[TASK BRIEF] The answer must be a word-for-word copy of the records below, with every picture left out.
- Opening Delimiter -
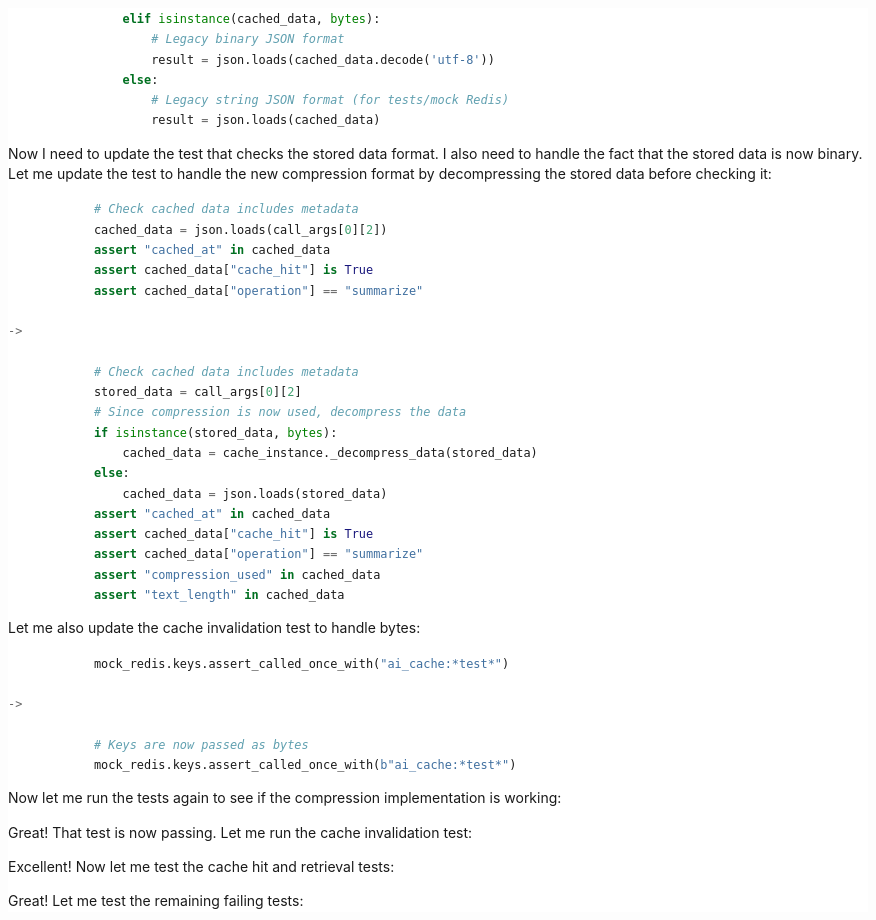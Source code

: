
 ```python
                elif isinstance(cached_data, bytes):
                    # Legacy binary JSON format
                    result = json.loads(cached_data.decode('utf-8'))
                else:
                    # Legacy string JSON format (for tests/mock Redis)
                    result = json.loads(cached_data)
```

Now I need to update the test that checks the stored data format. I also need to handle the fact that the stored data is now binary. Let me update the test to handle the new compression format by decompressing the stored data before checking it:

```python
            # Check cached data includes metadata
            cached_data = json.loads(call_args[0][2])
            assert "cached_at" in cached_data
            assert cached_data["cache_hit"] is True
            assert cached_data["operation"] == "summarize"

->

            # Check cached data includes metadata
            stored_data = call_args[0][2]
            # Since compression is now used, decompress the data
            if isinstance(stored_data, bytes):
                cached_data = cache_instance._decompress_data(stored_data)
            else:
                cached_data = json.loads(stored_data)
            assert "cached_at" in cached_data
            assert cached_data["cache_hit"] is True
            assert cached_data["operation"] == "summarize"
            assert "compression_used" in cached_data
            assert "text_length" in cached_data
```

Let me also update the cache invalidation test to handle bytes:

```python
            mock_redis.keys.assert_called_once_with("ai_cache:*test*")

->

            # Keys are now passed as bytes
            mock_redis.keys.assert_called_once_with(b"ai_cache:*test*")
```



Now let me run the tests again to see if the compression implementation is working:

Great! That test is now passing. Let me run the cache invalidation test:

Excellent! Now let me test the cache hit and retrieval tests:

Great! Let me test the remaining failing tests:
- Closing Delimiter -
[SOLUTION TO THIS TASK]
Source code

:
 ```python
                elif isinstance(cached_data, bytes):
                    # Legacy binary JSON format
                    result = json.loads(cached_data.decode('utf-8'))
                else:
                    # Legacy string JSON format (for tests/mock Redis)
                    result = json.loads(cached_data)
```

Now I need to update the test that checks the stored data format. I also need to handle the fact that the stored data is now binary. Let me update the test to handle the new compression format by decompressing the stored data before checking it:

```python
            # Check cached data includes metadata
            cached_data = json.loads(call_args[0][2])
            assert "cached_at" in cached_data
            assert cached_data["cache_hit"] is True
            assert cached_data["operation"] == "summarize"

->

            # Check cached data includes metadata
            stored_data = call_args[0][2]
            # Since compression is now used, decompress the data
            if isinstance(stored_data, bytes):
                cached_data = cache_instance._decompress_data(stored_data)
            else:
                cached_data = json.loads(stored_data)
            assert "cached_at" in cached_data
            assert cached_data["cache_hit"] is True
            assert cached_data["operation"] == "summarize"
            assert "compression_used" in cached_data
            assert "text_length" in cached_data
```

Let me also update the cache invalidation test to handle bytes:

```python
            mock_redis.keys.assert_called_once_with("ai_cache:*test*")

->

            # Keys are now passed as bytes
            mock_redis.keys.assert_called_once_with(b"ai_cache:*test*")
```



Now let me run the tests again to see if the compression implementation is working:

Great! That test is now passing. Let me run the cache invalidation test:

Excellent! Now let me test the cache hit and retrieval tests:

Great! Let me test the remaining failing tests:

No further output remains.